Bref, le président Ibrahim Boubacar Keita n’aime pas être trimballé, par qui que ce soit. Encore moins par les journalistes qui l’ont sincèrement soutenus ou qui sont proches de lui par diverses alliances. Parce qu’il les croit des inconditionnels acquis éternellement à sa cause. Ainsi, il a eu à prendre son téléphone pour reprocher vertement à un journaliste de son alliance des critiques, qu’il croyait mal venues, contre sa conduite des affaires publiques.

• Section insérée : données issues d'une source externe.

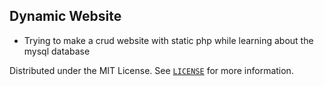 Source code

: ## Dynamic Website
- Trying to make a crud website with static php while learning about the mysql database

Distributed under the MIT License. See [`LICENSE`](https://github.com/BangNopall/dynamic-web/blob/main/LICENSE) for more information.
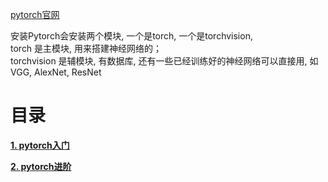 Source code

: [pytorch官网](https://pytorch.org/)

安装Pytorch会安装两个模块, 一个是torch, 一个是torchvision, <br>
torch 是主模块, 用来搭建神经网络的；<br>
torchvision 是辅模块, 有数据库, 还有一些已经训练好的神经网络可以直接用, 如VGG, AlexNet, ResNet<br>

# 目录

[**1. pytorch入门**](1.pytorch入门)

[**2. pytorch进阶**](2.pytorch进阶)



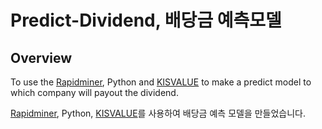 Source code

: # Predict-Dividend, 배당금 예측모델

## Overview
To use the [Rapidminer](https://rapidminer.com/), Python and [KISVALUE](https://www.kisvalue.com/web/index.jsp) to make a predict model to which company will payout the dividend.


[Rapidminer](https://rapidminer.com/), Python, [KISVALUE](https://www.kisvalue.com/web/index.jsp)를 사용하여 배당금 예측 모델을 만들었습니다.
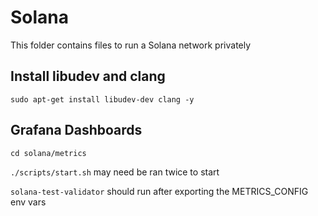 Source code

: # Solana

This folder contains files to run a Solana network privately

## Install libudev and clang

`sudo apt-get install libudev-dev clang -y`

## Grafana Dashboards

`cd solana/metrics`

`./scripts/start.sh` may need be ran twice to start

`solana-test-validator` should run after exporting the METRICS_CONFIG env vars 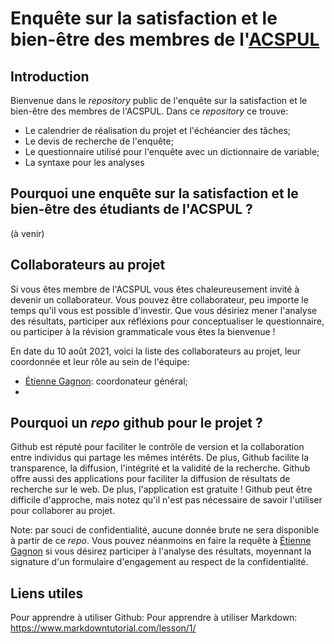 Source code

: # Enquête sur la satisfaction et le bien-être des membres de l'[ACSPUL](http://www.acspul.asso.ulaval.ca/)

## Introduction

Bienvenue dans le *repository* public de l'enquête sur la satisfaction et le bien-être des membres de l'ACSPUL. Dans ce *repository* ce trouve:

- Le calendrier de réalisation du projet et l'échéancier des tâches;
- Le devis de recherche de l'enquête;
- Le questionnaire utilisé pour l'enquête avec un dictionnaire de variable;
- La syntaxe pour les analyses

## Pourquoi une enquête sur la satisfaction et le bien-être des étudiants de l'ACSPUL ?

(à venir)

## Collaborateurs au projet

Si vous êtes membre de l'ACSPUL vous êtes chaleureusement invité à devenir un collaborateur. Vous pouvez être collaborateur, peu importe le temps qu'il vous est possible d'investir. Que vous désiriez mener l'analyse des résultats, participer aux réfléxions pour conceptualiser le questionnaire, ou participer à la révision grammaticale vous êtes la bienvenue !

En date du 10 août 2021, voici la liste des collaborateurs au projet, leur coordonnée et leur rôle au sein de l'équipe:

- [Étienne Gagnon](mailto:etienne.gagnon.11@ulaval.ca): coordonateur général;
- 

## Pourquoi un *repo* github pour le projet ?

Github est réputé pour faciliter le contrôle de version et la collaboration entre individus qui partage les mêmes intérêts. De plus, Github facilite la transparence, la diffusion, l'intégrité et la validité de la recherche. Github offre aussi des applications pour faciliter la diffusion de résultats de recherche sur le web. De plus, l'application est gratuite ! Github peut être difficile d'approche, mais notez qu'il n'est pas nécessaire de savoir l'utiliser pour collaborer au projet.

Note: par souci de confidentialité, aucune donnée brute ne sera disponible à partir de ce *repo*. Vous pouvez néanmoins en faire la requête à [Étienne Gagnon](mailto:etienne.gagnon.11@ulaval.ca) si vous désirez participer à l'analyse des résultats, moyennant la signature d'un formulaire d'engagement au respect de la confidentialité.

## Liens utiles

Pour apprendre à utiliser Github: 
Pour apprendre à utiliser Markdown: https://www.markdowntutorial.com/lesson/1/
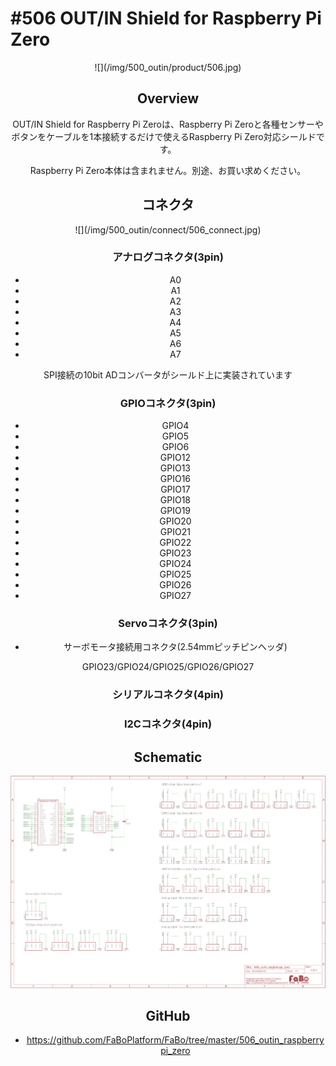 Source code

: # #506 OUT/IN Shield for Raspberry Pi Zero

<center>![](/img/500_outin/product/506.jpg)
<!--COLORME-->

## Overview
OUT/IN Shield for Raspberry Pi Zeroは、Raspberry Pi Zeroと各種センサーやボタンをケーブルを1本接続するだけで使えるRaspberry Pi Zero対応シールドです。

Raspberry Pi Zero本体は含まれません。別途、お買い求めください。

## コネクタ
<center>![](/img/500_outin/connect/506_connect.jpg)

### アナログコネクタ(3pin)
- A0
- A1
- A2
- A3
- A4
- A5
- A6
- A7

SPI接続の10bit ADコンバータがシールド上に実装されています

### GPIOコネクタ(3pin)
- GPIO4
- GPIO5
- GPIO6
- GPIO12
- GPIO13
- GPIO16
- GPIO17
- GPIO18
- GPIO19
- GPIO20
- GPIO21
- GPIO22
- GPIO23
- GPIO24
- GPIO25
- GPIO26
- GPIO27

### Servoコネクタ(3pin)
- サーボモータ接続用コネクタ(2.54mmピッチピンヘッダ)

GPIO23/GPIO24/GPIO25/GPIO26/GPIO27

### シリアルコネクタ(4pin)
### I2Cコネクタ(4pin)

## Schematic
![](/img/500_outin/schematic/506_outin_raspberrypi_zero.png)

## GitHub
- https://github.com/FaBoPlatform/FaBo/tree/master/506_outin_raspberrypi_zero
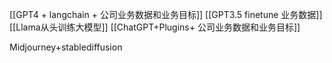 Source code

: 
[[GPT4 + langchain + 公司业务数据和业务目标]]
[[GPT3.5 finetune 业务数据]]
[[Llama从头训练大模型]]
[[ChatGPT+Plugins+ 公司业务数据和业务目标]]

Midjourney+stablediffusion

Son approche de la communication est tout ce qu’il y a de déplorable, pire, de dictatorial. Il faut plaindre les responsables et animateurs de la communication présidentielle à Koulouba qui, à cause de ses velléités, avalent constamment des couleuvres, sans être responsables d’une faillite que lui-même orchestre par son attitude. Non seulement il les prend de haut, en leur donnant des leçons dans une science qu’il ne maitrise guère ; mais plus grave, il lui arrive de les désavouer et de les humilier publiquement. Chat échaudé craignant l’eau froide, ces derniers ne peuvent plus que tenir profil bas en se gardant de toute initiative, sans l’aval du maître des céans. Par ailleurs, comment est-il possible d’asseoir une communication de proximité à l’adresse des Maliens, en symbiose avec quelqu’un d’assis sur son Olympe, accablé de fausses certitudes et inaccessible à ses proches collaborateurs, dont ses ministres et même le Premier ministre ?

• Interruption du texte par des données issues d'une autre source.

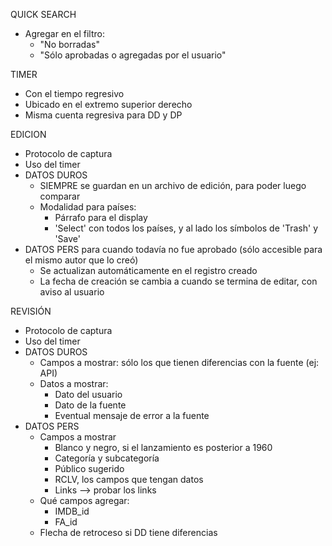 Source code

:QUICK SEARCH
- Agregar en el filtro:
    - "No borradas"
    - "Sólo aprobadas o agregadas por el usuario"

TIMER 
- Con el tiempo regresivo
- Ubicado en el extremo superior derecho
- Misma cuenta regresiva para DD y DP

EDICION
- Protocolo de captura
- Uso del timer
- DATOS DUROS
	- SIEMPRE se guardan en un archivo de edición, para poder luego comparar
	- Modalidad para países: 
		- Párrafo para el display
		- 'Select' con todos los países, y al lado los símbolos de 'Trash' y 'Save'
- DATOS PERS para cuando todavía no fue aprobado (sólo accesible para el mismo autor que lo creó)
	- Se actualizan automáticamente en el registro creado
	- La fecha de creación se cambia a cuando se termina de editar, con aviso al usuario

REVISIÓN
- Protocolo de captura
- Uso del timer
- DATOS DUROS
	- Campos a mostrar: sólo los que tienen diferencias con la fuente (ej: API)
	- Datos a mostrar:
		- Dato del usuario
		- Dato de la fuente
		- Eventual mensaje de error a la fuente
- DATOS PERS
	- Campos a mostrar
		- Blanco y negro, si el lanzamiento es posterior a 1960
		- Categoría y subcategoría
		- Público sugerido
		- RCLV, los campos que tengan datos
		- Links --> probar los links
	- Qué campos agregar:
		- IMDB_id
		- FA_id
	- Flecha de retroceso si DD tiene diferencias
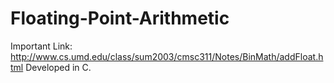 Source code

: # Floating-Point-Arithmetic
Important Link: http://www.cs.umd.edu/class/sum2003/cmsc311/Notes/BinMath/addFloat.html
Developed in C.
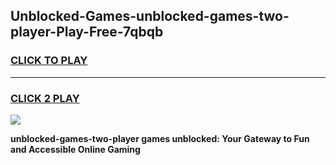 
## Unblocked-Games-unblocked-games-two-player-Play-Free-7qbqb
<h3>
<a href="https://premium76.site?title=unblocked-games-two-player&ref=20A">CLICK TO PLAY</a></h3>
<hr>

<h3>
<a href="https://premium76.site?title=unblocked-games-two-player&ref=20A">CLICK 2 PLAY</a>
  
</h3>

<a href="https://premium76.site?title=unblocked-games-two-player&ref=20A"><img src="https://clearcache.store/games.png"></a>


**unblocked-games-two-player games unblocked: Your Gateway to Fun and Accessible Online Gaming**
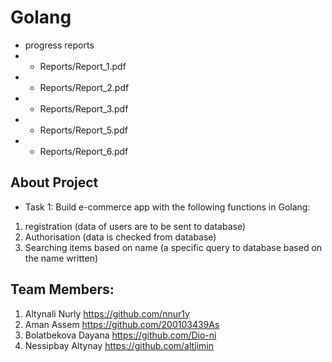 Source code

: # Golang

- progress reports
- - Reports/Report_1.pdf
- - Reports/Report_2.pdf
- - Reports/Report_3.pdf
- - Reports/Report_5.pdf
- - Reports/Report_6.pdf

## About Project
- Task 1:
 Build e-commerce app with the following functions in Golang:
1) registration (data of users are to be sent to database)
2) Authorisation (data is checked from database)
3) Searching items based on name (a specific query to database based on the name written)



## Team Members:
1. Altynali Nurly https://github.com/nnur1y
2. Aman Assem https://github.com/200103439As
3. Bolatbekova Dayana https://github.com/Dio-ni
4. Nessipbay Altynay https://github.com/altjimin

Comment faut-il donc faire en cas d’urgence ? Il faut reprocher à IBK ce grave défaut de jeter tout le monde en pâture selon son humeur inégale, l’opposition comme ses partisans. Lors de l’élection du Haut Conseil Islamique et après, il a commis deux maladresses insignes qui ont failli provoquer le clash définitif de cette organisation nationale musulmane. Parce qu’il avait pris parti pour un camp et menacé l’autre de rétorsions. Le malaise demeure toujours tandis qu’une frange de cette majorité l’attend au tournant.

De la même manière, le clash du gouvernement avec l’UNTM a été possible à cause du manque de réactivité du chef de l’Etat qui n’a pas voulu comprendre le sens du changement démocratique opéré par les travailleurs maliens. Il a refusé de recevoir Katilé, le nouveau secrétaire général de l’organisation syndicale et son bureau légitime à cause d’accointances mal venues avec l’infréquentable Siaka Diakité et son ancien bureau. IBK et son gouvernement (parce que c’est lui réellement qui mène la manœuvre à l’Exécutif, lui seul et non Mara) ont été ainsi trimballés de belle manière par la l’UNTM et sa grève largement suivie à Bamako et au plan national. Il a dû faire profil bas par la suite.

La leçon de tous ces faits, c’est qu’IBK n’aime pas être face à la manière forte, à cause de sa réputation d’homme d’Etat ayant le sens de l’autorité. Il adore trouver des boucs émissaires pour déplacer les problèmes. En outre, il est entrain de verser dans l’autoritarisme et de se mettre dans la peau d’un maître d’école qui donne d’éternels conseils à des enfants immatures. Alors qu’il est face au peuple souverain qui l’a élu pour un changement révolutionnaire. D’où un revirement de plus en plus sensible chez ses électeurs, entre doute, désappointement ou déception devant le tableau guère reluisant de la gestion de la crise du nord et de leurs difficultés quotidiennes qui s’aggravent de jour en jour.

Lui seul semble ignorer le danger. Le cas de son ami Hollande, le président français devrait lui donner de précieux enseignements, s’il n’est pas condamné à être sourd et aveugle devant la réalité des faits. Une telle attitude, de sa part, conduirait à son échec inéluctable et à la victoire de l’opposition à la prochaine présidentielle. C’est dans quatre ans, mais c’est déjà demain, tant le temps et les défis comptent double pour lui.

Le bourgeois de Sébénicoro doit se remettre à souhait, avec l’humilité indispensable, au diapason des attentes du peuple qui a besoin de preuves concrètes, urgentes, qu’il peut mieux faire et non de ses éternelles déclarations d’intentions, autant de slogans électoraux qui n’ont plus droit de cité. Car si lui et sa famille mangent bien, sont bien soignés, dorment bien, sont bien logés, n’ont aucun souci du lendemain, la majorité des Maliens sont pauvres, mal nourris, mal dans leur peau. Ils ne demandent pourtant que l’essentiel qu’il leur avait promis.